Rugby tackles social issues at Chinese school
The principal of the first local Chinese school to sign up for the inaugural School of Rugby programme in Hong Kong has said it will broaden the horizons of his pupils.
Dr Yeung Wing-hon, principal of Confucius Hall Secondary School in Causeway Bay, called it an honour to work with the Rugby Football Union, which introduced the scheme in its community rugby programme.
"We're pioneers," Yeung said. "It's an opportunity for our students to learn more about what has always been seen as a middle-class, expatriate sport.
"It's a chance to integrate with a different culture.

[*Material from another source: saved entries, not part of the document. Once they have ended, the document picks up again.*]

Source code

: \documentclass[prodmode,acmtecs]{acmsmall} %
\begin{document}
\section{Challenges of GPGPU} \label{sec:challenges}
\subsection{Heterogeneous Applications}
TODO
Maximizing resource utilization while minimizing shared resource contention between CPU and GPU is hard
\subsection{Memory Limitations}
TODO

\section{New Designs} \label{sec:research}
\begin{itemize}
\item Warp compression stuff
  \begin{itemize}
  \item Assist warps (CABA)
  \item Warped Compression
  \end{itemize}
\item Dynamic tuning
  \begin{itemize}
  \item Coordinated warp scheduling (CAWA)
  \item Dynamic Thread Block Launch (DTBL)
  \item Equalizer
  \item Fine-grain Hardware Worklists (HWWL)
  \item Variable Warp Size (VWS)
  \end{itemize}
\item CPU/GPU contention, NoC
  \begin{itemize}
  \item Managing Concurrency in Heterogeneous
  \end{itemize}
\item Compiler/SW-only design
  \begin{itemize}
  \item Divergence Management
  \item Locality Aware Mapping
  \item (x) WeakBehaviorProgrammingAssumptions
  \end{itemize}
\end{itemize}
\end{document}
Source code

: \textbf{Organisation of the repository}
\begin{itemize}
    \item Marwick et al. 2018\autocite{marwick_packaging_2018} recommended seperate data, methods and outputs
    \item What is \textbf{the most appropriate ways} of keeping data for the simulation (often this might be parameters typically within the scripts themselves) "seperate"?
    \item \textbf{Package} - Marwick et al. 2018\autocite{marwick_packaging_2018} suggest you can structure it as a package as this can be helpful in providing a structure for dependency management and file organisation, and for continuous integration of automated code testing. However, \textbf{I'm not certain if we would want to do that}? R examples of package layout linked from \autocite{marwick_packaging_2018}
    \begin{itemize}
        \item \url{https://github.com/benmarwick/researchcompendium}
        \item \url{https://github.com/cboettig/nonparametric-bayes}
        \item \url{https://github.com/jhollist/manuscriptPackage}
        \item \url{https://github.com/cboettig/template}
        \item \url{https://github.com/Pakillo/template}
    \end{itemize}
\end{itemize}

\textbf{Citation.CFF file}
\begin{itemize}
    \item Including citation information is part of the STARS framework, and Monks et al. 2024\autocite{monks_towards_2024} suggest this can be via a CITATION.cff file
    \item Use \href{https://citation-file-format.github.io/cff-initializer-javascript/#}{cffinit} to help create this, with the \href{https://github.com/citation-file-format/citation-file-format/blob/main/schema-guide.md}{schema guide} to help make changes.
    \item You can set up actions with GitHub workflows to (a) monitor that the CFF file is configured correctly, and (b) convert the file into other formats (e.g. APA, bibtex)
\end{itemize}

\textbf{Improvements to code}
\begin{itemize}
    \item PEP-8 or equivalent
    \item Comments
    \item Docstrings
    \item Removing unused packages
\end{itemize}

It'll also help the students to develop discipline and teamwork."
The programme, which begins in September, will involve a local player coaching 13- to 14-year-old pupils once a week.
It will focus first on the boys, but Yeung hopes that the girls will also get involved as the programme grows more popular in the school.
"My students are excited about it already," he said. "Many know rugby only as part of the Hong Kong Sevens, so to be taught the game is a real plus … They're looking forward to it."
The School of Rugby programme is aimed at using sport to help youngsters tackle a range of social and educational issues. It is modelled on a similar project in Scotland that had a positive impact on local youth development.
Union chairman Trevor Gregory said sport had a prominent role to play in Hong Kong's school communities, not just in terms of elite achievement, but also in providing a learning context to support youth education in and out of the classroom.
"We believe rugby, in particular, can make a positive contribution to enhancing achievement, attendance and behaviour and fostering discipline, together with creating a sense of commitment and pride both among pupils and the school itself," he said.
Other union programmes use rugby to reduce juvenile delinquency, teach English, combat discrimination and build pupils' self-confidence and self-esteem.